Nintendo demonstrated the capabilities of the system in a special preview trailer posted to the Japanese gaming giant's website.
The device enables players to detach the joystick and buttons from their console controller and attach them to a smaller screen slotted into the home console to create a handheld and mobile gaming device.
The video also showed how the two parts of the detachable controller can be used without being attached to the mobile screen for a single player, and also as individual controllers for two people to play against one another.

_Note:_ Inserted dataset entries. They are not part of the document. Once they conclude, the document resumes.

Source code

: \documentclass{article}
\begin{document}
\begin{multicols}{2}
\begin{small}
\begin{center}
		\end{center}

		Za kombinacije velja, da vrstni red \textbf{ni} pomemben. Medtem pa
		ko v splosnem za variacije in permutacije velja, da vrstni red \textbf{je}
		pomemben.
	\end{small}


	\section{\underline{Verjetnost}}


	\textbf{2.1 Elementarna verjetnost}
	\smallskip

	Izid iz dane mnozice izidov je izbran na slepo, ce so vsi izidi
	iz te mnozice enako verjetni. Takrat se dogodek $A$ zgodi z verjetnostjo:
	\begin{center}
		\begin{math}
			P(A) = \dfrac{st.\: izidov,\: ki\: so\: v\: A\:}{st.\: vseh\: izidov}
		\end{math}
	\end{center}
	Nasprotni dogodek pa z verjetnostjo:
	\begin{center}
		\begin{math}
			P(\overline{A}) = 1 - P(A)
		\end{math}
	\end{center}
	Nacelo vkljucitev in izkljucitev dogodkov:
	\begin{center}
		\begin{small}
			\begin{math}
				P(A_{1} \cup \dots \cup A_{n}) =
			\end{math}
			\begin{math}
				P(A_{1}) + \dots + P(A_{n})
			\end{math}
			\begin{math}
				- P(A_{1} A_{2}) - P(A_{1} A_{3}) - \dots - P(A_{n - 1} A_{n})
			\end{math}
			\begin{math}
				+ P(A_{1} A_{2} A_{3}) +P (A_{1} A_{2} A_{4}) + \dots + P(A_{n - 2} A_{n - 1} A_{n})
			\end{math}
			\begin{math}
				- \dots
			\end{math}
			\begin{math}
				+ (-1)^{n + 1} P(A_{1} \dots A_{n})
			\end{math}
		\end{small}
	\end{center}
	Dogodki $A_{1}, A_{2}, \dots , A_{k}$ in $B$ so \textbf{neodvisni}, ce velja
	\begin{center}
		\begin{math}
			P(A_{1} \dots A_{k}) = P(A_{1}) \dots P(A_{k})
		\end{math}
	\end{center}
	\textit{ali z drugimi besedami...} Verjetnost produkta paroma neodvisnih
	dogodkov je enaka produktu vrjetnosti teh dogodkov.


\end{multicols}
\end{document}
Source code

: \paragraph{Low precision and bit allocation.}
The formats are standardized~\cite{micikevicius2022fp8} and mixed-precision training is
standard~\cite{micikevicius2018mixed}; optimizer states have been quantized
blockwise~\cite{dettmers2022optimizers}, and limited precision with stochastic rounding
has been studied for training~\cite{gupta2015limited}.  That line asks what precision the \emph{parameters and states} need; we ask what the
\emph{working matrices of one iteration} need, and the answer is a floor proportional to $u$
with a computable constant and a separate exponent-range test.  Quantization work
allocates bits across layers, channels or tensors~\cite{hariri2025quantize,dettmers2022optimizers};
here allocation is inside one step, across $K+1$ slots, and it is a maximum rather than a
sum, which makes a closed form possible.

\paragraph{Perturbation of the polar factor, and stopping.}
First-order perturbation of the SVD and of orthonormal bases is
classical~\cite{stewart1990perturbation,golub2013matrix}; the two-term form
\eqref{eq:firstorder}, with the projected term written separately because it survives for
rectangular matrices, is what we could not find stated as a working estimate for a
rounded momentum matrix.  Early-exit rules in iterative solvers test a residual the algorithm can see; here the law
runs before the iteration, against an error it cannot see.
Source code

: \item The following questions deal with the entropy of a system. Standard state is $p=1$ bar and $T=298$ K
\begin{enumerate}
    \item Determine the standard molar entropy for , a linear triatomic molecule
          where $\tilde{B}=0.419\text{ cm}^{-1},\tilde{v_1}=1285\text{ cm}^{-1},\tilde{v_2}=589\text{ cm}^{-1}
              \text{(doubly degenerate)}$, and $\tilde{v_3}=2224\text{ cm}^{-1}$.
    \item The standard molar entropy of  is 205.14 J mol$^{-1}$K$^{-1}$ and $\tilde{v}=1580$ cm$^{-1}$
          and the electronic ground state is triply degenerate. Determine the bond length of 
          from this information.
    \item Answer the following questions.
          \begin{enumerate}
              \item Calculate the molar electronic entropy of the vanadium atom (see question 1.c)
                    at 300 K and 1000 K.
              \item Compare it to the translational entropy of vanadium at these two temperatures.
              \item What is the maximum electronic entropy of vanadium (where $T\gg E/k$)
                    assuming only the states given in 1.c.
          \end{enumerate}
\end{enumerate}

When at home, users can place the device into a dock that charges it and outputs the visuals to a television screen.
Nintendo previous gaming system, the Wii U, was released in 2012 but suffered from poor adoption from consumers and struggled to match the success of its predecessor the Wii.
The Wii U also failed to keep pace with the popularity of Sony and Microsoft and their PlayStation 4 and Xbox One consoles respectively during its lifespan.
The technology giant confirmed the new console would go on sale in March next year, but is yet to reveal the price of the Switch or a full games line-up.
However, the launch video demonstrated a new Mario game running on the system as well as a port of 2011’s Skyrim which is being rereleased this year for the other major consoles.
A new instalment in the Legend Of Zelda series, called Breath Of Wind, has already been announced for the Switch.
Although no details were given about the about exact technical specifications for the device, it will be using Nvidia’s Tegra processor which is based on the same architecture as its GeForce gaming graphics cards.
A similar gaming centric device that uses the Tegra chip, Nvidia’s Shield tablet, is considered to be about as powerful as a the previous generation of consoles, the Xbox 360 and the PlayStation 3.
Since the Switch will not be released until next year, an upgraded version of the chip based on Nvidia’s new Pascal architecture could allow the console to achieve a level of graphical fidelity that eclipses the last generation of consoles even if it cannot reach the performance found on current generation consoles such as the Xbox One.